Figure 10 illustrates the Pipestem Creek-James River drainage divide area northwest of Jamestown, North Dakota and south of figure 8 (and includes overlap areas with figure 8). Jamestown is located in the figure 10 southeast corner. Jamestown Reservoir is located in the James River valley and Pipestem Lake is located in the Pipestem Creek valley. Southeast-oriented Pipestem Creek joins the James River just south of figure 10 and the James River then makes a jog to the southeast before turning to flow south again. The Missouri Escarpment is located west of north-oriented Minneapolis Creek (in western Eldridge Township) and Pipestem Creek (north of where Minneapolis Creek joins it). The Missouri Escarpment slope in Windsor Township (figure 10 southwest quadrant) appears to be covered with glacial moraine materials, which is unusual for the Missouri Escarpment slope. The north-oriented Minneapolis Creek valley is linked south of figure 10 with a well-defined through valley to a large south-oriented valley (and probably to an anastomosing channel complex) that provides evidence the Minneapolis Creek originated as a south-oriented channel in what was a large-scale anastomosing channel complex located in the region east of the Missouri Escarpment. Anastomosing channel complexes during peak flood events are constantly changing and probably headward erosion of the southeast-oriented Pipestem Creek valley segment (between Minneapolis Creek and the present day James River valley) beheaded the south-oriented Minneapolis Creek flood flow channel. Flood waters on the north end of the newly beheaded Minneapolis Creek flood flow channel then reversed flow direction to flow north into the newly eroded and deeper Pipestem Creek valley. The Minneapolis Creek valley, Pipestem Creek valley, and James River valley appear to be the most recent figure 10 landscape features formed, which means a major south-oriented flood was the last major erosion event to affect the region. As previously mentioned it is possible there was a minor subsequent glacial event, although that glacial event did not significantly the figure 10 landscape.

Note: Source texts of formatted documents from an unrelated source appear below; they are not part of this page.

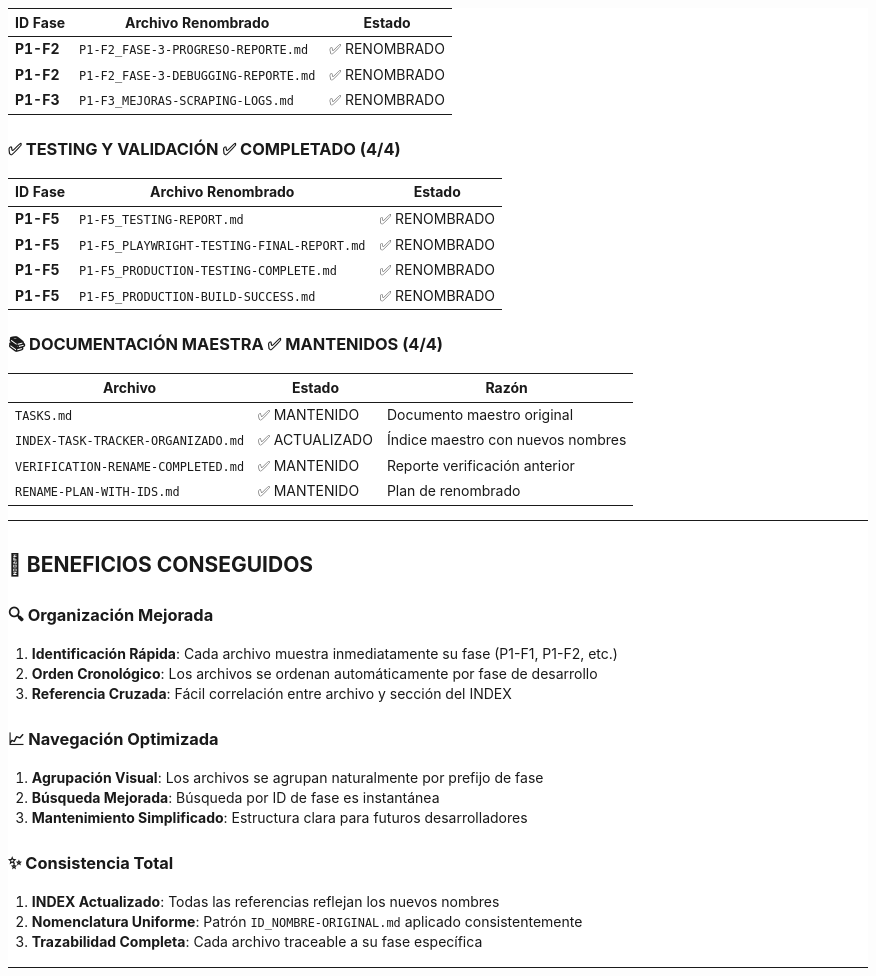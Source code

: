 | ID Fase   | Archivo Renombrado                  | Estado        |
| --------- | ----------------------------------- | ------------- |
| **P1-F2** | `P1-F2_FASE-3-PROGRESO-REPORTE.md`  | ✅ RENOMBRADO |
| **P1-F2** | `P1-F2_FASE-3-DEBUGGING-REPORTE.md` | ✅ RENOMBRADO |
| **P1-F3** | `P1-F3_MEJORAS-SCRAPING-LOGS.md`    | ✅ RENOMBRADO |

### **✅ TESTING Y VALIDACIÓN** ✅ COMPLETADO (4/4)

| ID Fase   | Archivo Renombrado                         | Estado        |
| --------- | ------------------------------------------ | ------------- |
| **P1-F5** | `P1-F5_TESTING-REPORT.md`                  | ✅ RENOMBRADO |
| **P1-F5** | `P1-F5_PLAYWRIGHT-TESTING-FINAL-REPORT.md` | ✅ RENOMBRADO |
| **P1-F5** | `P1-F5_PRODUCTION-TESTING-COMPLETE.md`     | ✅ RENOMBRADO |
| **P1-F5** | `P1-F5_PRODUCTION-BUILD-SUCCESS.md`        | ✅ RENOMBRADO |

### **📚 DOCUMENTACIÓN MAESTRA** ✅ MANTENIDOS (4/4)

| Archivo                            | Estado         | Razón                             |
| ---------------------------------- | -------------- | --------------------------------- |
| `TASKS.md`                         | ✅ MANTENIDO   | Documento maestro original        |
| `INDEX-TASK-TRACKER-ORGANIZADO.md` | ✅ ACTUALIZADO | Índice maestro con nuevos nombres |
| `VERIFICATION-RENAME-COMPLETED.md` | ✅ MANTENIDO   | Reporte verificación anterior     |
| `RENAME-PLAN-WITH-IDS.md`          | ✅ MANTENIDO   | Plan de renombrado                |

---

## 🎯 BENEFICIOS CONSEGUIDOS

### **🔍 Organización Mejorada**

1. **Identificación Rápida**: Cada archivo muestra inmediatamente su fase (P1-F1, P1-F2, etc.)
2. **Orden Cronológico**: Los archivos se ordenan automáticamente por fase de desarrollo
3. **Referencia Cruzada**: Fácil correlación entre archivo y sección del INDEX

### **📈 Navegación Optimizada**

1. **Agrupación Visual**: Los archivos se agrupan naturalmente por prefijo de fase
2. **Búsqueda Mejorada**: Búsqueda por ID de fase es instantánea
3. **Mantenimiento Simplificado**: Estructura clara para futuros desarrolladores

### **✨ Consistencia Total**

1. **INDEX Actualizado**: Todas las referencias reflejan los nuevos nombres
2. **Nomenclatura Uniforme**: Patrón `ID_NOMBRE-ORIGINAL.md` aplicado consistentemente
3. **Trazabilidad Completa**: Cada archivo traceable a su fase específica

---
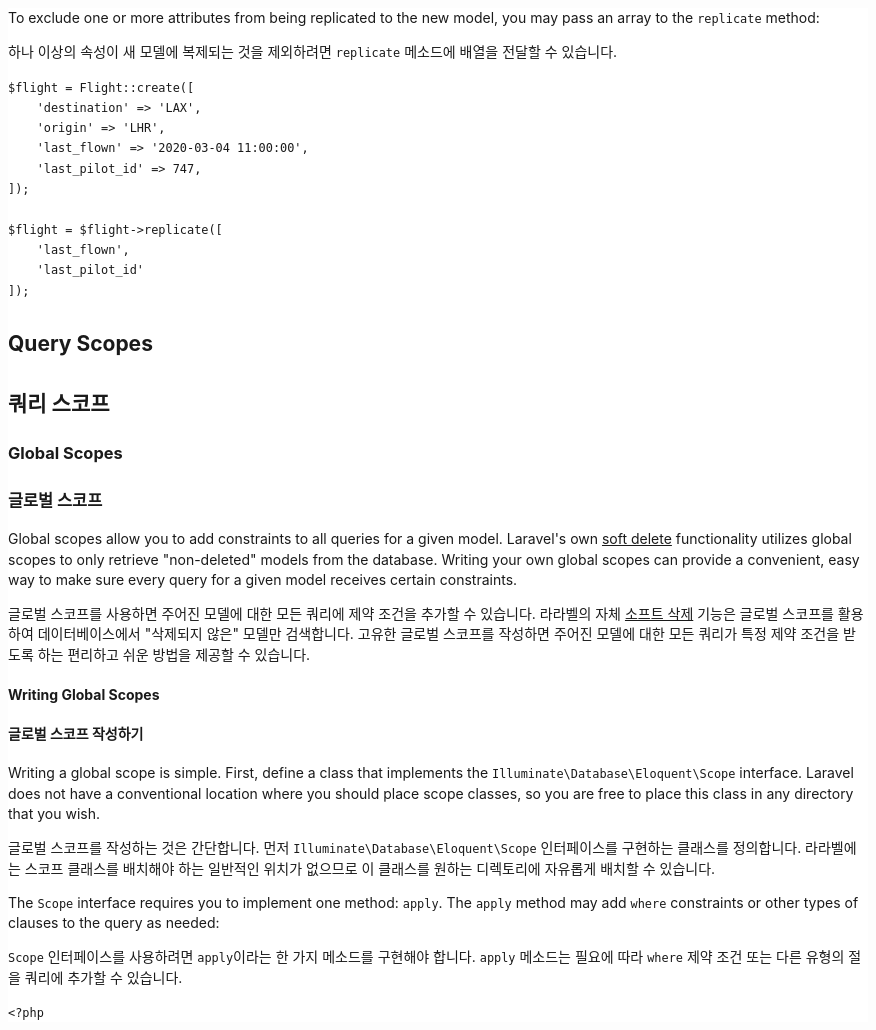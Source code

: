 To exclude one or more attributes from being replicated to the new model, you may pass an array to the `replicate` method:

하나 이상의 속성이 새 모델에 복제되는 것을 제외하려면 `replicate` 메소드에 배열을 전달할 수 있습니다.

    $flight = Flight::create([
        'destination' => 'LAX',
        'origin' => 'LHR',
        'last_flown' => '2020-03-04 11:00:00',
        'last_pilot_id' => 747,
    ]);

    $flight = $flight->replicate([
        'last_flown',
        'last_pilot_id'
    ]);

<a name="query-scopes"></a>
## Query Scopes
## 쿼리 스코프

<a name="global-scopes"></a>
### Global Scopes
### 글로벌 스코프

Global scopes allow you to add constraints to all queries for a given model. Laravel's own [soft delete](#soft-deleting) functionality utilizes global scopes to only retrieve "non-deleted" models from the database. Writing your own global scopes can provide a convenient, easy way to make sure every query for a given model receives certain constraints.

글로벌 스코프를 사용하면 주어진 모델에 대한 모든 쿼리에 제약 조건을 추가할 수 있습니다. 라라벨의 자체 [소프트 삭제](#soft-deleting) 기능은 글로벌 스코프를 활용하여 데이터베이스에서 "삭제되지 않은" 모델만 검색합니다. 고유한 글로벌 스코프를 작성하면 주어진 모델에 대한 모든 쿼리가 특정 제약 조건을 받도록 하는 편리하고 쉬운 방법을 제공할 수 있습니다.

<a name="writing-global-scopes"></a>
#### Writing Global Scopes
#### 글로벌 스코프 작성하기

Writing a global scope is simple. First, define a class that implements the `Illuminate\Database\Eloquent\Scope` interface. Laravel does not have a conventional location where you should place scope classes, so you are free to place this class in any directory that you wish.

글로벌 스코프를 작성하는 것은 간단합니다. 먼저 `Illuminate\Database\Eloquent\Scope` 인터페이스를 구현하는 클래스를 정의합니다. 라라벨에는 스코프 클래스를 배치해야 하는 일반적인 위치가 없으므로 이 클래스를 원하는 디렉토리에 자유롭게 배치할 수 있습니다.

The `Scope` interface requires you to implement one method: `apply`. The `apply` method may add `where` constraints or other types of clauses to the query as needed:

`Scope` 인터페이스를 사용하려면 `apply`이라는 한 가지 메소드를 구현해야 합니다. `apply` 메소드는 필요에 따라 `where` 제약 조건 또는 다른 유형의 절을 쿼리에 추가할 수 있습니다.

    <?php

Additional information and sources of maps studied

This essay has provided only a sample of the detailed topographic map evidence supporting the flood erosion interpretation. Many additional illustrations could be provided. Readers are encouraged to look at mosaics of detailed topographic maps to see the abundance of available data. Maps used in this study were created and published by the United States Geologic Survey and can be obtained directly from the United States Geological Survey and/or from dealers offering United States Geological Survey maps. Hard copy maps can also be observed at United States Geological Survey map depositories which are located throughout the United States and elsewhere. Illustrations used here were created using National Geographic Society TOPO software and digital map data. TOPO software and map data can be obtained from the National Geographic Society and/or dealers offering National Geographic Society digital map data.